So, what statisticians like to do, is take a collection of numbers (there could be millions or billions) and try to boil them down to a simple model. This model would be an equation, or a small group of numbers, that the statistician can look at and “see everything at once,” or at least what is important for the problem at hand. The model will not fit perfectly; that is, it doesn’t have all the details, just like the scale model of the building doesn’t have light switches, water lines, or wireless routers.

When we look at data, the basic form of description is the “distribution.” Imagine one of those coin-sorting machines where you can drop a handful of coins in the top and they fall into vertical tubes with each tube having all the coins of one denomination. When you drop your coins, some of the tubes might get fuller than others, and (ignoring thickness), you can see which coins you have more of. If you count the coins in each tube, that is your “distribution.” If you calculate the proportion of coins in each tube, you have a “relative frequency distribution.” And, if you select a coin at random from the original handful, the relative frequency corresponds to the probability of getting one of those coins. So distributions really describe our data in terms of how many of each kind we have, relative to others. But, due to the realities of measurement, and also some mathematical reasons, having discrete numbers (separate, distinct tubes) is not always the best way to describe the numbers. So, for this we develop the idea of a continuous distribution, where the numbers can have any decimal value. The easiest way to visualize what this is, is to think of the bars of a relative frequency distribution, and connect the tops with a smooth curve, in effect, “smoothing out” the differences between the distinct values.

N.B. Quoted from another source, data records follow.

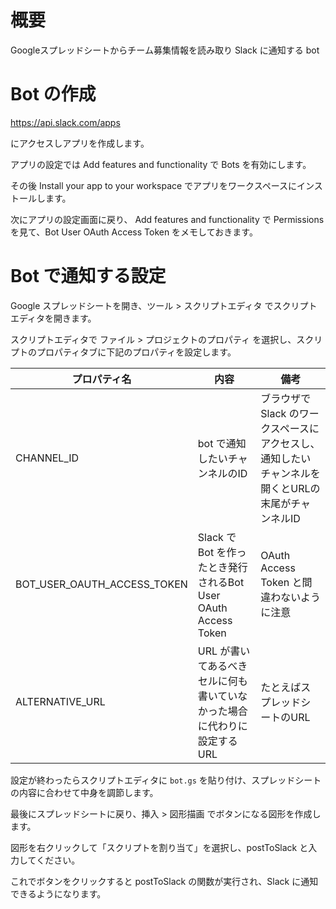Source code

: # 概要
Googleスプレッドシートからチーム募集情報を読み取り Slack に通知する bot

# Bot の作成

https://api.slack.com/apps

にアクセスしアプリを作成します。

アプリの設定では Add features and functionality で Bots を有効にします。

その後 Install your app to your workspace でアプリをワークスペースにインストールします。

次にアプリの設定画面に戻り、 Add features and functionality で Permissions を見て、Bot User OAuth Access Token をメモしておきます。

# Bot で通知する設定
Google スプレッドシートを開き、ツール > スクリプトエディタ でスクリプトエディタを開きます。

スクリプトエディタで ファイル > プロジェクトのプロパティ を選択し、スクリプトのプロパティタブに下記のプロパティを設定します。

| プロパティ名 | 内容 | 備考 |
| --- | --- | --- |
| CHANNEL_ID | bot で通知したいチャンネルのID | ブラウザで Slack のワークスペースにアクセスし、通知したいチャンネルを開くとURLの末尾がチャンネルID | 
| BOT_USER_OAUTH_ACCESS_TOKEN | Slack で Bot を作ったとき発行されるBot User OAuth Access Token | OAuth Access Token と間違わないように注意 |
| ALTERNATIVE_URL | URL が書いてあるべきセルに何も書いていなかった場合に代わりに設定するURL | たとえばスプレッドシートのURL |

設定が終わったらスクリプトエディタに `bot.gs` を貼り付け、スプレッドシートの内容に合わせて中身を調節します。

最後にスプレッドシートに戻り、挿入 > 図形描画 でボタンになる図形を作成します。

図形を右クリックして「スクリプトを割り当て」を選択し、postToSlack と入力してください。

これでボタンをクリックすると postToSlack の関数が実行され、Slack に通知できるようになります。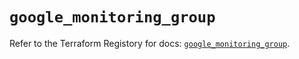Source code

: # `google_monitoring_group`

Refer to the Terraform Registory for docs: [`google_monitoring_group`](https://registry.terraform.io/providers/hashicorp/google-beta/4.78.0/docs/resources/google_monitoring_group).

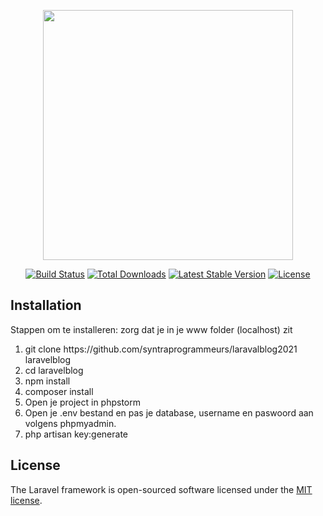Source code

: <p align="center"><a href="https://laravel.com" target="_blank"><img src="https://raw.githubusercontent.com/laravel/art/master/logo-lockup/5%20SVG/2%20CMYK/1%20Full%20Color/laravel-logolockup-cmyk-red.svg" width="400"></a></p>

<p align="center">
<a href="https://travis-ci.org/laravel/framework"><img src="https://travis-ci.org/laravel/framework.svg" alt="Build Status"></a>
<a href="https://packagist.org/packages/laravel/framework"><img src="https://img.shields.io/packagist/dt/laravel/framework" alt="Total Downloads"></a>
<a href="https://packagist.org/packages/laravel/framework"><img src="https://img.shields.io/packagist/v/laravel/framework" alt="Latest Stable Version"></a>
<a href="https://packagist.org/packages/laravel/framework"><img src="https://img.shields.io/packagist/l/laravel/framework" alt="License"></a>
</p>

## Installation
Stappen om te installeren: zorg dat je in je www folder (localhost) zit<br>
<ol>
	<li>git clone https://github.com/syntraprogrammeurs/laravalblog2021 laravelblog</li>
	<li>cd laravelblog</li>
	<li>npm install</li>
	<li>composer install</li>
	<li>Open je project in phpstorm</li>
	<li>Open je .env bestand en pas je database, username en paswoord aan volgens phpmyadmin.</li>
	<li>php artisan key:generate</li>
</ol>


## License

The Laravel framework is open-sourced software licensed under the [MIT license](https://opensource.org/licenses/MIT).
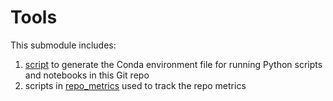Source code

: # Tools

This submodule includes:
1.  [script](generate_conda_file.py) to generate the Conda environment file for running Python scripts and notebooks in this Git repo 
1.  scripts in  [repo_metrics](./repo_metrics) used to track the repo metrics


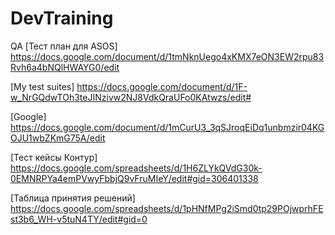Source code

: # DevTraining
QA
[Тест план для ASOS] https://docs.google.com/document/d/1tmNknUego4xKMX7eON3EW2rpu83Rvh6a4bNQlHWAYG0/edit

[My test suites] https://docs.google.com/document/d/1F-w_NrGQdwTOh3teJINzivw2NJ8VdkQraUFo0KAtwzs/edit#

[Google] https://docs.google.com/document/d/1mCurU3_3qSJroqEiDq1unbmzir04KGOJU1wbZKmG75A/edit

[Тест кейсы Контур] https://docs.google.com/spreadsheets/d/1H6ZLYkQVdG30k-0EMNRPYa4emPVwyFbbjQ9vFruMIeY/edit#gid=306401338

[Таблица принятия решений] https://docs.google.com/spreadsheets/d/1pHNfMPg2iSmd0tp29POjwprhFEst3b6_WH-v5tuN4TY/edit#gid=0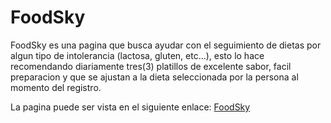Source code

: # FoodSky

FoodSky es una pagina que busca ayudar con el seguimiento de dietas por algun tipo de intolerancia (lactosa, gluten, etc...),
esto lo hace recomendando diariamente tres(3) platillos de excelente sabor, facil preparacion y que se ajustan a la dieta
seleccionada por la persona al momento del registro.

La pagina puede ser vista en el siguiente enlace: [FoodSky](https://4lpha.ga)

For certain kinds of data, the “normal distribution” is one such continuous distribution that provides a smooth approximation to the relative frequencies of the real data. But, it is a very complicated formula. It is nothing that would be guessed by trial and error. It’s not the kind of thing you can understand if you have only gone as far as College Algebra in your mathematical pursuits. If we are to avoid the theoretical complexities, the best thing we can say about this formula is that it has a bunch of really useful mathematical properties which work very well in statistical theorems about estimation and hypothesis testing. If we can apply this model to the data, we are able to draw conclusions that have mathematical validity. Today, there are other methods (non-parametric, etc) that use a lot of computing power to draw similar conclusions without the constraints of using an approximating model that discards some of the information. Yet, these methods may also have drawbacks, particularly in the areas mentioned above, namely, whether they are “reproducible, and understandable, so they can be evaluated and trusted by others.”

Remembering that the normal distribution is a model, so it is not expected to describe the data perfectly, we can understand the common procedure where we produce a histogram (relative frequency distribution graph) and superimpose a normal curve on it to see “how well it fits.” There are tests to determine if the fit is “good enough” for the normal distribution to be used. But in general, the distribution should be symmetric and bell-shaped. In theory, normal distributions go on infinitely in positive and negative tails, but it is not necessary (and not feasible) for this to happen with the real values.

How do you “fit” a normal distribution? Only two parameters are needed, the mean, and the standard deviation. You can calculate these from the data you have. The standard deviation describes how much the data “spreads out.” If this explanation is not satisfying, try this visualization: Suppose you see a cloud of fruit flies buzzing around a rotten apple. take a photo, and measure all the distances of the flies from the center of the cloud. You could calculate the average distance, which is called the “mean absolute value,” which would be one way of describing how much the flies spread out. The standard deviation is like that, but it is the average of the squared distances, which give more influence to the farther-out values. Now imagine a flock of crows circling around a tasty cornfield. You are at a distance that makes the cloud of birds look very much like the fruit flies you saw before. Suppose you photograph this scene, and by some wild coincidence, all the birds line up exactly with the fruit flies in your previous photo! But the birds are much bigger, and much farther apart, in real life. So, the standard deviation will be much larger. So what this tells you is that the standard deviation is a kind of scaling factor. The two photos can be “standardized” so that they look the same, by changing the measurement units. And although the photos were taken miles apart, you can slide them together on the table, so that the centers are right on top of each other, and you can’t really tell the difference between them. This is exactly what the “standard normal” distribution does. We slide the number line under the data until the mean is zero, and then stretch or squeeze it until the standard deviation is one. In this sense, all normally distributed data looks the same, and since we know the changes we made (subtract the mean and divide by the standard deviation) we can convert any conclusions we made back to the original location and scale. This explanation of “standard normal” was a bit of a tangent. The real point is that normally distributed data are completely described by the mean and standard deviation. By modeling with the normal distribution, we have essentially collapsed all the data down to two numbers. How’s that for simplification?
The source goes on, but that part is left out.